Christine Edmonds
This article was originally published in Trowel Talk, the newsletter of the Master Gardeners of Ottawa-Carleton. It’s reproduced here with their permission and that of the author.
It is a sweltering day in late July. An erratically fluttering butterfly catches my eye. Or is it a moth? I recognize the flight pattern as uniquely skipper-like. Skipper is a good description for its fast-moving, bouncy flight. I follow it until it comes to rest on a blue-green Wild Blue Indigo leaf (Baptisia australis) by the edge of a path. I am intrigued because a few days ago a Wild Indigo Duskywing Skipper was nectaring on mountain mint (Pycnanthemum sp.) elsewhere in the garden. Is this a female Wild Indigo Duskywing? I lean in to take a photo, and upload it to iNaturalist and confirm her ID.
This skipper has not come for nectar. Wings open, she lays one milk coloured egg then darts off. It is a wonderous thing to be present at a birth. I lose sight of the mother skipper as I focus in on the egg.
Like all Lepidoptera, this mother has chosen a plant that her offspring is adapted to eat. The egg will hatch out into a larva, a caterpillar. The caterpillar will eat its way through leaves as it grows. This will not harm the plant, which is adapted to losing some foliage to these relationships. Just as Monarch butterfly larva are adapted to eat milkweed, Wild Indigo Duskywings are adapted to eat Wild Indigo and a few other plants such as Canada Milk Vetch (Astragalus canadensis). They are her host plants. B. australis is native to eastern North America and known to have good wildlife value. The Ontario native baptisia is Wild Yellow Indigo (B. tinctoria).
I know about butterflies and moths, but where do skippers fit in? Technically, they are butterflies. Like butterflies, adult skippers feed on flower nectar by day. However, their appearance is more like a moth. They are small, typically grey and orangish brown, with stout, hair-covered bodies. There are many different types, and they are hard to tell apart.

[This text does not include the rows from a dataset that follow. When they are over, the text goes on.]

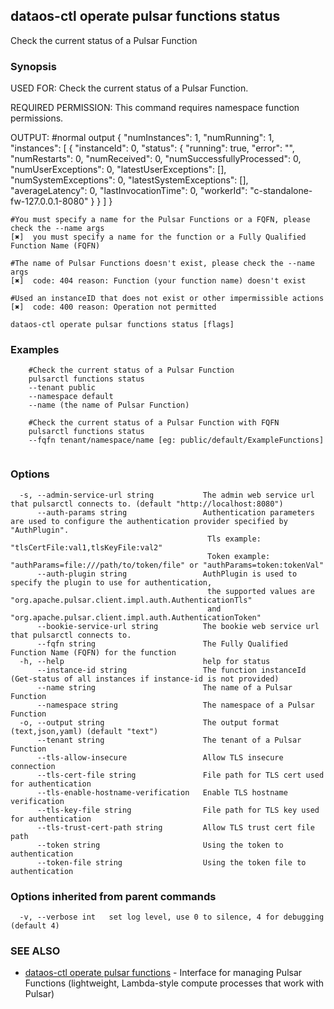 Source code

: ## dataos-ctl operate pulsar functions status

Check the current status of a Pulsar Function

### Synopsis

USED FOR:
    Check the current status of a Pulsar Function.

REQUIRED PERMISSION:
    This command requires namespace function permissions.

OUTPUT:
    #normal output
    {
      "numInstances": 1,
      "numRunning": 1,
      "instances": [
        {
          "instanceId": 0,
          "status": {
            "running": true,
            "error": "",
            "numRestarts": 0,
            "numReceived": 0,
            "numSuccessfullyProcessed": 0,
            "numUserExceptions": 0,
            "latestUserExceptions": [],
            "numSystemExceptions": 0,
            "latestSystemExceptions": [],
            "averageLatency": 0,
            "lastInvocationTime": 0,
            "workerId": "c-standalone-fw-127.0.0.1-8080"
          }
        }
      ]
    }

    #You must specify a name for the Pulsar Functions or a FQFN, please check the --name args
    [✖]  you must specify a name for the function or a Fully Qualified Function Name (FQFN)

    #The name of Pulsar Functions doesn't exist, please check the --name args
    [✖]  code: 404 reason: Function (your function name) doesn't exist

    #Used an instanceID that does not exist or other impermissible actions
    [✖]  code: 400 reason: Operation not permitted



```
dataos-ctl operate pulsar functions status [flags]
```

### Examples

```
    #Check the current status of a Pulsar Function
    pulsarctl functions status 
	--tenant public
	--namespace default
	--name (the name of Pulsar Function)

    #Check the current status of a Pulsar Function with FQFN
    pulsarctl functions status 
	--fqfn tenant/namespace/name [eg: public/default/ExampleFunctions]


```

### Options

```
  -s, --admin-service-url string           The admin web service url that pulsarctl connects to. (default "http://localhost:8080")
      --auth-params string                 Authentication parameters are used to configure the authentication provider specified by "AuthPlugin".
                                            Tls example: "tlsCertFile:val1,tlsKeyFile:val2"
                                            Token example: "authParams=file:///path/to/token/file" or "authParams=token:tokenVal"
      --auth-plugin string                 AuthPlugin is used to specify the plugin to use for authentication,
                                            the supported values are "org.apache.pulsar.client.impl.auth.AuthenticationTls"
                                            and "org.apache.pulsar.client.impl.auth.AuthenticationToken"
      --bookie-service-url string          The bookie web service url that pulsarctl connects to.
      --fqfn string                        The Fully Qualified Function Name (FQFN) for the function
  -h, --help                               help for status
      --instance-id string                 The function instanceId (Get-status of all instances if instance-id is not provided)
      --name string                        The name of a Pulsar Function
      --namespace string                   The namespace of a Pulsar Function
  -o, --output string                      The output format (text,json,yaml) (default "text")
      --tenant string                      The tenant of a Pulsar Function
      --tls-allow-insecure                 Allow TLS insecure connection
      --tls-cert-file string               File path for TLS cert used for authentication
      --tls-enable-hostname-verification   Enable TLS hostname verification
      --tls-key-file string                File path for TLS key used for authentication
      --tls-trust-cert-path string         Allow TLS trust cert file path
      --token string                       Using the token to authentication
      --token-file string                  Using the token file to authentication
```

### Options inherited from parent commands

```
  -v, --verbose int   set log level, use 0 to silence, 4 for debugging (default 4)
```

### SEE ALSO

* [dataos-ctl operate pulsar functions](dataos-ctl_operate_pulsar_functions.md)	 - Interface for managing Pulsar Functions (lightweight, Lambda-style compute processes that work with Pulsar)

I am brought back to the present when another skipper flutters past. It lights on a nearby purple coneflower (Echinacea purpurea). This skipper is more purply brown than a Duskywing. I slip my phone from my pocket to take a picture – my only way of making a positive ID. It is a Dun Skipper. Unbothered by the photoshoot, it rolls out its proboscis to probe for nectar. Coneflowers are composite flowers made of colourful, sterile ray flowers (which have attracted the skipper) surrounding the central disc flowers. One by one it probes more discs for nectar in the flower’s ovaries.
Unlike Wild Indigo Duskywings, the name Dun Skipper does not hint at its host plant. Dun Skippers lay their eggs on species of sedges. Oak Sedge (Carex pensylvnaica) and Bristled-leaved Sedge (Carex eburnea) are some of its known host plants. Oak Sedge is a lovely ground-layer plant, adapted to dry shade. It spreads slowly and non-aggressively by rhizomes, mingling with woodland edge plants.

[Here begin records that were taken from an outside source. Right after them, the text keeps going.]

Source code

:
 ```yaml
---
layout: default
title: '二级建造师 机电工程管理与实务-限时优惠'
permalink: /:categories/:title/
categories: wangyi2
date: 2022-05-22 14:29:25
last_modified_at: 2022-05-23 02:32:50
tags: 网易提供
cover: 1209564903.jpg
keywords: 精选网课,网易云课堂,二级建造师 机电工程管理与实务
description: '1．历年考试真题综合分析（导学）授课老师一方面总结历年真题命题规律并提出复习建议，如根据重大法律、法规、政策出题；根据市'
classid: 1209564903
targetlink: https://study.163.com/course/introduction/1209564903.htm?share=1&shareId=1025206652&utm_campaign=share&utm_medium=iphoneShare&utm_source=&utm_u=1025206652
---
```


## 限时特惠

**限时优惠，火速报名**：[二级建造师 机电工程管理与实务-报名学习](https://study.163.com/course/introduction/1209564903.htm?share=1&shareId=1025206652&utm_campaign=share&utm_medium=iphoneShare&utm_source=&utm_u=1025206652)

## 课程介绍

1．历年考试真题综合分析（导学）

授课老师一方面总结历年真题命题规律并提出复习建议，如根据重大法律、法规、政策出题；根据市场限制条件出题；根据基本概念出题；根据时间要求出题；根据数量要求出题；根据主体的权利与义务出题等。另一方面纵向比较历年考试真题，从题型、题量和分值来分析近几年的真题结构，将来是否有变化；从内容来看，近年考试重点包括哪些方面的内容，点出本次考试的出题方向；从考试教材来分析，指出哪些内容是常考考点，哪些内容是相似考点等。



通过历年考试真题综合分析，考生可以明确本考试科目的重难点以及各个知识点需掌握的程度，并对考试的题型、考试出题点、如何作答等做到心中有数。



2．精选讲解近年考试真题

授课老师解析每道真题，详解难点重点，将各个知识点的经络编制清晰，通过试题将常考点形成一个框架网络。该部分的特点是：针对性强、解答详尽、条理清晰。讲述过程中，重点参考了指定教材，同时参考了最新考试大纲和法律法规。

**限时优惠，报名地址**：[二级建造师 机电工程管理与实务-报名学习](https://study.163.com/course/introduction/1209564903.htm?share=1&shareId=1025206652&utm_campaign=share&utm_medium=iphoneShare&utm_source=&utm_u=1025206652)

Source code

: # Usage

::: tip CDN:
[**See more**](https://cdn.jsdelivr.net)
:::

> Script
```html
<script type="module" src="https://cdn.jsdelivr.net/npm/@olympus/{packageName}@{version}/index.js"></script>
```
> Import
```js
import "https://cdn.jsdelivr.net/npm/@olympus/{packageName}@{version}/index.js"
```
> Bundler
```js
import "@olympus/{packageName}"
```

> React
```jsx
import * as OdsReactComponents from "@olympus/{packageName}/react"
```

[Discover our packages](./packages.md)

Many songbirds feed their hatchlings the larvae of skippers, moths, and butterflies. Hence, plants that are larval hosts for Lepidoptera play an important part in supporting songbird populations. A well-thumbed copy of Lorraine Johnson’s A Garden for the Rusty-Patched Bumblebee sits on the bookcase beside my desk. I referred to her extensive lists of host plant relationships often as I planned the garden. Having ascertained that native sedges and grasses host a long list of butterflies, moths, and skippers, as well as providing nesting sites both for bees and birds, I planted lots of subspecies of each.
The darting, erratic flight pattern of skippers means that most sightings are brief and from a distance. I do not ID the majority of skippers I see. In years to come, I will satisfy my curiosity about what other kinds of skippers are out there by trying to get close enough to capture more photos. For today, it is enough to wonder if the caterpillars of Dun Skippers were on my Song Sparrow hatchlings’ menu in June.